→ MATERIAL SHOWN
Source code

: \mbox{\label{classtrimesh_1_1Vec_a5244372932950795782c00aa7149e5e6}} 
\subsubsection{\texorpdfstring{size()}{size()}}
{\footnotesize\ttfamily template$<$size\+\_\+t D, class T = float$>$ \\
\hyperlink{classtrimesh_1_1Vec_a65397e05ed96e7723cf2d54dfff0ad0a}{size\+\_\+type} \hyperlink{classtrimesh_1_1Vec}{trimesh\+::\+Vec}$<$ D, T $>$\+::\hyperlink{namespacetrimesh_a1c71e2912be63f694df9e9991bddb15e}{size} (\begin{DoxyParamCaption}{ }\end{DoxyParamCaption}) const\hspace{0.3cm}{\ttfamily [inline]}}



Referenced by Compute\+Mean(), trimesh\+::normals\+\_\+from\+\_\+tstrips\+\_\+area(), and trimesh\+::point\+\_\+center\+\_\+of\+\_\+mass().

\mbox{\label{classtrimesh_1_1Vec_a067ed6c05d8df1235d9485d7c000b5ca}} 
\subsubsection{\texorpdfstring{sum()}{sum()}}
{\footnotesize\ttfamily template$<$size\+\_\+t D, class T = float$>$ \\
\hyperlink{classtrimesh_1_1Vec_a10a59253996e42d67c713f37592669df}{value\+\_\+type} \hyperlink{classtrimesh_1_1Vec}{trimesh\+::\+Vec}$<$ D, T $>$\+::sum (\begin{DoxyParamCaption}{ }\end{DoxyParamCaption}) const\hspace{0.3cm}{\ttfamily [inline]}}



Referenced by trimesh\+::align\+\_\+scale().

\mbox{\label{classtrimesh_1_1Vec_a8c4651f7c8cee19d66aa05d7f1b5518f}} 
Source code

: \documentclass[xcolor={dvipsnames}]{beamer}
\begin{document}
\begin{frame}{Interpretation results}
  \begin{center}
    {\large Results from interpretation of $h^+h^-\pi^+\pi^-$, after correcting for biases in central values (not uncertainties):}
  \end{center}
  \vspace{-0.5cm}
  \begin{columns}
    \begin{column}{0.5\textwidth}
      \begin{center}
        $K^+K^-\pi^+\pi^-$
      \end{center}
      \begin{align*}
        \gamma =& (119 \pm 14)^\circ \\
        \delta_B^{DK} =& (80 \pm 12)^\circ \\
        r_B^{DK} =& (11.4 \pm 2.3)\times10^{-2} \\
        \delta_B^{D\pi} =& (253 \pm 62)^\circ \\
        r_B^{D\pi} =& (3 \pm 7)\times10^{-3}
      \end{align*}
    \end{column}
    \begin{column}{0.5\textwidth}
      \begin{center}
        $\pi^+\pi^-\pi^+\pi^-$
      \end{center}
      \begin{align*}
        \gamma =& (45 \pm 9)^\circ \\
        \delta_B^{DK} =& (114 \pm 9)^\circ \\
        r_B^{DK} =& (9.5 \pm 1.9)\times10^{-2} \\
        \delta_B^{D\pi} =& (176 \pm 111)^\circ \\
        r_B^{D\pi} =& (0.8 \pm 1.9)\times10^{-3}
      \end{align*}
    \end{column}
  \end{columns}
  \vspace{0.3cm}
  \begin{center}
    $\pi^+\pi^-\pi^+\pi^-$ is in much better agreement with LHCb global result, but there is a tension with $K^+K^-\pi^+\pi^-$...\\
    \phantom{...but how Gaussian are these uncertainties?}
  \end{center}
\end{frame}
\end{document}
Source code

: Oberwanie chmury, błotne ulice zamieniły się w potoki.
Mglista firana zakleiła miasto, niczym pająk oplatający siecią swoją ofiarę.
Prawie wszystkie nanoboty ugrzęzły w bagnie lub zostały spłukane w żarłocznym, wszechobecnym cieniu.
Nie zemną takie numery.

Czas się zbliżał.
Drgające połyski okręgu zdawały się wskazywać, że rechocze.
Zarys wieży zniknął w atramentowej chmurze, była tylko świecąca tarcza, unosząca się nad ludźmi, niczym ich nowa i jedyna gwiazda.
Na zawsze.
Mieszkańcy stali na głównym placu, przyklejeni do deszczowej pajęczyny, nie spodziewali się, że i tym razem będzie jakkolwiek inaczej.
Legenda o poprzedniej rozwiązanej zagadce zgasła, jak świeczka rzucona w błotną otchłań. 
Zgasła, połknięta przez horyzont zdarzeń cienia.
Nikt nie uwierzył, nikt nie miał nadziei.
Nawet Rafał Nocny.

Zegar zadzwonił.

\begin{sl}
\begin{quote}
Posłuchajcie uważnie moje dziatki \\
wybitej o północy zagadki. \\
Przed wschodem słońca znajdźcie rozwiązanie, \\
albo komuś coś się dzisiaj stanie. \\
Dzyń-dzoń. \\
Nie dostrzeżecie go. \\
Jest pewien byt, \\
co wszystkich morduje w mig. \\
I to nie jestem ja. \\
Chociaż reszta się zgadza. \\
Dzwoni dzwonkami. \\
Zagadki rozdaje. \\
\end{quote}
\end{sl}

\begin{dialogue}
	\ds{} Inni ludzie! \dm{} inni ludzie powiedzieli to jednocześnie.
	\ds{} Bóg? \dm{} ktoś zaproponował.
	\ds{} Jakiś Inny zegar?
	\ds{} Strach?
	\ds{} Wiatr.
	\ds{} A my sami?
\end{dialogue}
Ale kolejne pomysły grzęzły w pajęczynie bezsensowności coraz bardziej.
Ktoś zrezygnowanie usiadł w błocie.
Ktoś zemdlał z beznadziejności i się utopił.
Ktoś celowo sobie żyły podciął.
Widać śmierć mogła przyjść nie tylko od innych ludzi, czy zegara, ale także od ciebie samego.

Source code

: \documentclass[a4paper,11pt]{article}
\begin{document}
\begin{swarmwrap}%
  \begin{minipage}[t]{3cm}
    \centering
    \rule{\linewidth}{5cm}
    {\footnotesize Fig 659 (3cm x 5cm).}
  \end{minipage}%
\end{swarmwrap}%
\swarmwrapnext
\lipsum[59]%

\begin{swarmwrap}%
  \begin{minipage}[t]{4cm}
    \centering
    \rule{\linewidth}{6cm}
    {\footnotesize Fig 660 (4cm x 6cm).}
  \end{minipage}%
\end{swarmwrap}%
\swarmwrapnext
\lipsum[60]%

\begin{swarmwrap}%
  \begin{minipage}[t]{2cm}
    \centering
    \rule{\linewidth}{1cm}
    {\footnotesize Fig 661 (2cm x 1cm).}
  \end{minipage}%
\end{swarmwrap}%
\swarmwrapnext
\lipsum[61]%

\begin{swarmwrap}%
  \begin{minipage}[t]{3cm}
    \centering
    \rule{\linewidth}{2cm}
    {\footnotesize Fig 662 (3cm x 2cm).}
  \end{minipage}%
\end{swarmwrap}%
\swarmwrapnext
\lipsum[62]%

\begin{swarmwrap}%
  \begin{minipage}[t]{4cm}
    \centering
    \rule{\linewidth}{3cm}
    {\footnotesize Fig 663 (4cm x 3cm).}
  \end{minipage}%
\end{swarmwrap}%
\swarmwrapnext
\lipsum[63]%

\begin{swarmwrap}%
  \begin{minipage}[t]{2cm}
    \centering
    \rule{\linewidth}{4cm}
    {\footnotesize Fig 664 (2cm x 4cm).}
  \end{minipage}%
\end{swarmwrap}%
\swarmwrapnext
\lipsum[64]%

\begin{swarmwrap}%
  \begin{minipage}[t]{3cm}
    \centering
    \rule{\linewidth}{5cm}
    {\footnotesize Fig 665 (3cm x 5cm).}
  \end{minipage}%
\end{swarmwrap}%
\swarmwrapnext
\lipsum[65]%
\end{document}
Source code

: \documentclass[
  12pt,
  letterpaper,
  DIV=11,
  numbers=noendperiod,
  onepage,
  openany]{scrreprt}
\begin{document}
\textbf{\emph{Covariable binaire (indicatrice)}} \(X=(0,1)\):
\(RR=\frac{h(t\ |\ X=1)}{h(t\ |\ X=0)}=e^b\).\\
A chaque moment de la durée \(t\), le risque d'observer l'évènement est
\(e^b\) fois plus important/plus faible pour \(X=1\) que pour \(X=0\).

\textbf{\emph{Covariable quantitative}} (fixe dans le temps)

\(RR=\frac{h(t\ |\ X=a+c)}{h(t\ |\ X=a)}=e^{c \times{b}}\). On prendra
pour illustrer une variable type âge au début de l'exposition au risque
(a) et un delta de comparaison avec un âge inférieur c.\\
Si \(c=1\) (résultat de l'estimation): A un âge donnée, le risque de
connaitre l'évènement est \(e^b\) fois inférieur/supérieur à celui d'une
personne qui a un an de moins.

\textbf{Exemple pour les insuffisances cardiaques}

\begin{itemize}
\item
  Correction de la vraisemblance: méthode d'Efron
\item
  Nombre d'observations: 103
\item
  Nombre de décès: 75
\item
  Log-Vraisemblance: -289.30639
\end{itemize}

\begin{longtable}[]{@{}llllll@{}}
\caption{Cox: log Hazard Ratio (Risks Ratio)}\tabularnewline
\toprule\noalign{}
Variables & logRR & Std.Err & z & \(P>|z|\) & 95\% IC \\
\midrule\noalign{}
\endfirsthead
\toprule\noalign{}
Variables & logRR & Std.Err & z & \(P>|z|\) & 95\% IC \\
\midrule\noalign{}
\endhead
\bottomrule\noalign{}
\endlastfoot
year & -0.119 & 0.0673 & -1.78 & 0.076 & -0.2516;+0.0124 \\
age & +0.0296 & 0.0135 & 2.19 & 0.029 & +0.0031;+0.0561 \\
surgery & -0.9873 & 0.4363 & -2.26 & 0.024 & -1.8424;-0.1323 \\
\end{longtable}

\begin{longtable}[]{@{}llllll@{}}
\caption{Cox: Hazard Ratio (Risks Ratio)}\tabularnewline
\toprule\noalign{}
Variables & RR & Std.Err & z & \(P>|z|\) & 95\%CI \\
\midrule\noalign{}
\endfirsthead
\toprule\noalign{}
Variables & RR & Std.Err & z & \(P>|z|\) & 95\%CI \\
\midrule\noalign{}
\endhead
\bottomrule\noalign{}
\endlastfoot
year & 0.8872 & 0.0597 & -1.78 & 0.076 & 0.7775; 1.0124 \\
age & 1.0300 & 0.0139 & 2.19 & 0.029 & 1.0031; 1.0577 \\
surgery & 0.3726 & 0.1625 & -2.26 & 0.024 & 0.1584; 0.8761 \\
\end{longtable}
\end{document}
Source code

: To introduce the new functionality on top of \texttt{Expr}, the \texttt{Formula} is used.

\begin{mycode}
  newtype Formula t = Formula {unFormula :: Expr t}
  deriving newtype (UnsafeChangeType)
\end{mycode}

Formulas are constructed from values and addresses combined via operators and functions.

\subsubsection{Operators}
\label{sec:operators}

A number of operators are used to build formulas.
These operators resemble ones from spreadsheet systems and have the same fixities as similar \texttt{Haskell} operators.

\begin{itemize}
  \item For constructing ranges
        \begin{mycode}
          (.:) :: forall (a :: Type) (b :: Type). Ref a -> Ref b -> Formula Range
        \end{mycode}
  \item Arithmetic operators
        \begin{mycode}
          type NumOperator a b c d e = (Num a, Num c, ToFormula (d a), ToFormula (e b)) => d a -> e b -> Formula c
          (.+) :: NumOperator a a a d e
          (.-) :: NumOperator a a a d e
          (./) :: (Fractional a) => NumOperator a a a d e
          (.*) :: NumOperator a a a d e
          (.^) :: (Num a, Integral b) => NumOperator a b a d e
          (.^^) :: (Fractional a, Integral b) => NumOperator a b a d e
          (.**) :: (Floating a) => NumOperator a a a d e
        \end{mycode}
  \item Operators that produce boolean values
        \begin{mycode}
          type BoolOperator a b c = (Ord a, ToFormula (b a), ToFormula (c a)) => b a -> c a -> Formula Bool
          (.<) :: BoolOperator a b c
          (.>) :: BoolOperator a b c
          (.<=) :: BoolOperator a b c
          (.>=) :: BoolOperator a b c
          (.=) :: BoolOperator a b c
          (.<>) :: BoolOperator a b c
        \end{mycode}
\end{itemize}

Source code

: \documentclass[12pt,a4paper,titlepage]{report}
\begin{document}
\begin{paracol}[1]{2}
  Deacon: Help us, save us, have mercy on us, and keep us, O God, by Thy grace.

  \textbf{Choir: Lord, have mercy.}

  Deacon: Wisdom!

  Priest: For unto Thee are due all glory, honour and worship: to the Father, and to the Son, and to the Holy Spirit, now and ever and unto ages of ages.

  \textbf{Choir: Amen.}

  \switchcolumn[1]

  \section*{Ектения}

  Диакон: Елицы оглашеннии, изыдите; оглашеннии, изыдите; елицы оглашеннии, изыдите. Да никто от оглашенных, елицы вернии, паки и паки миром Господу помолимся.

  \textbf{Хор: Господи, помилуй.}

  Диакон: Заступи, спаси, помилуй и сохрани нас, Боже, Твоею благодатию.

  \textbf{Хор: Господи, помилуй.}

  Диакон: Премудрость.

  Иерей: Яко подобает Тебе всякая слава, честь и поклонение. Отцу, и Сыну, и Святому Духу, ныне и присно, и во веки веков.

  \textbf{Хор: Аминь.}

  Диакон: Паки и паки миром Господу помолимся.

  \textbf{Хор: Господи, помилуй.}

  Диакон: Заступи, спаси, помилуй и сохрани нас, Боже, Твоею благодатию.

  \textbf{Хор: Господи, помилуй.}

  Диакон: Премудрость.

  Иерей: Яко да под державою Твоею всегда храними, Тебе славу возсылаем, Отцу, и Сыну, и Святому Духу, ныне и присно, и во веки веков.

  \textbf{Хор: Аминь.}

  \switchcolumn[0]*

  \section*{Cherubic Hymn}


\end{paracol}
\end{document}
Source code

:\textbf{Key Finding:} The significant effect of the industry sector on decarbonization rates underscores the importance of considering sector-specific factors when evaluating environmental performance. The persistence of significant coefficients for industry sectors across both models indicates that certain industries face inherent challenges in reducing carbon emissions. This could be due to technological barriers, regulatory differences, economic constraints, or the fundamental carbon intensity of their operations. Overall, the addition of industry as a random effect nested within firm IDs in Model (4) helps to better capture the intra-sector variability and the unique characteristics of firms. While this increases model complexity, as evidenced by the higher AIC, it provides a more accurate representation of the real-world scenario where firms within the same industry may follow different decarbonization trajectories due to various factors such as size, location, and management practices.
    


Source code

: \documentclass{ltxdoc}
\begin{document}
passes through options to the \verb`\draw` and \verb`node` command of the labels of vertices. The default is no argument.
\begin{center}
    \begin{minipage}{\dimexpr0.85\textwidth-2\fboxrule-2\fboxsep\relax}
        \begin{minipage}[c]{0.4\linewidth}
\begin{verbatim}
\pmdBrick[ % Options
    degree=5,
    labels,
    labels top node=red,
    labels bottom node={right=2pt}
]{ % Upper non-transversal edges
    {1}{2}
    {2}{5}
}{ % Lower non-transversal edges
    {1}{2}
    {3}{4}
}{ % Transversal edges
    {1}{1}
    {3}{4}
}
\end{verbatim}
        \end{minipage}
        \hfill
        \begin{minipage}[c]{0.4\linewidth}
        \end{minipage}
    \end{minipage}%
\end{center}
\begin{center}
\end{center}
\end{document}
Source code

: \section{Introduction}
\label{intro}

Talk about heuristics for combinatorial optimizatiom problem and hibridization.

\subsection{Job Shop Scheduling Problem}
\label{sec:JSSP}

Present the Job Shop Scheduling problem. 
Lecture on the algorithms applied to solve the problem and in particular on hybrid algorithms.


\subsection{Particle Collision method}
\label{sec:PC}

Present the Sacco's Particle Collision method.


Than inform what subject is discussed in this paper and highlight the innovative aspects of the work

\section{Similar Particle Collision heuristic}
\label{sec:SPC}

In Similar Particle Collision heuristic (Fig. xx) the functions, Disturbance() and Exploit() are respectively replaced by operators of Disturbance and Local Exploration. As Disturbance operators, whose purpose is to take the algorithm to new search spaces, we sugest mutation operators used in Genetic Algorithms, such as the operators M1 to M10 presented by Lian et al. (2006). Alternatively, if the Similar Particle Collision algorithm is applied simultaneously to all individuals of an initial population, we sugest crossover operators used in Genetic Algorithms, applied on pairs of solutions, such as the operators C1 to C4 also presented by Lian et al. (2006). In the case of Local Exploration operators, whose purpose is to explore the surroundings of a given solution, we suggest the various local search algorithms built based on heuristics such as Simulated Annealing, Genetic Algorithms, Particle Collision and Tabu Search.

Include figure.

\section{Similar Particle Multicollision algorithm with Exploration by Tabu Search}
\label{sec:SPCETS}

→ WHAT THE TASK REQUIRES
Proceeding from the line containing "Priest: For unto" through the line containing "Диакон: Елицы оглашеннии, изыдите;", transcribe the lines above exactly, both end lines included.

→ THE COMPLETED TASK
  Priest: For unto Thee are due all glory, honour and worship: to the Father, and to the Son, and to the Holy Spirit, now and ever and unto ages of ages.

  \textbf{Choir: Amen.}

  \switchcolumn[1]

  \section*{Ектения}

  Диакон: Елицы оглашеннии, изыдите; оглашеннии, изыдите; елицы оглашеннии, изыдите. Да никто от оглашенных, елицы вернии, паки и паки миром Господу помолимся.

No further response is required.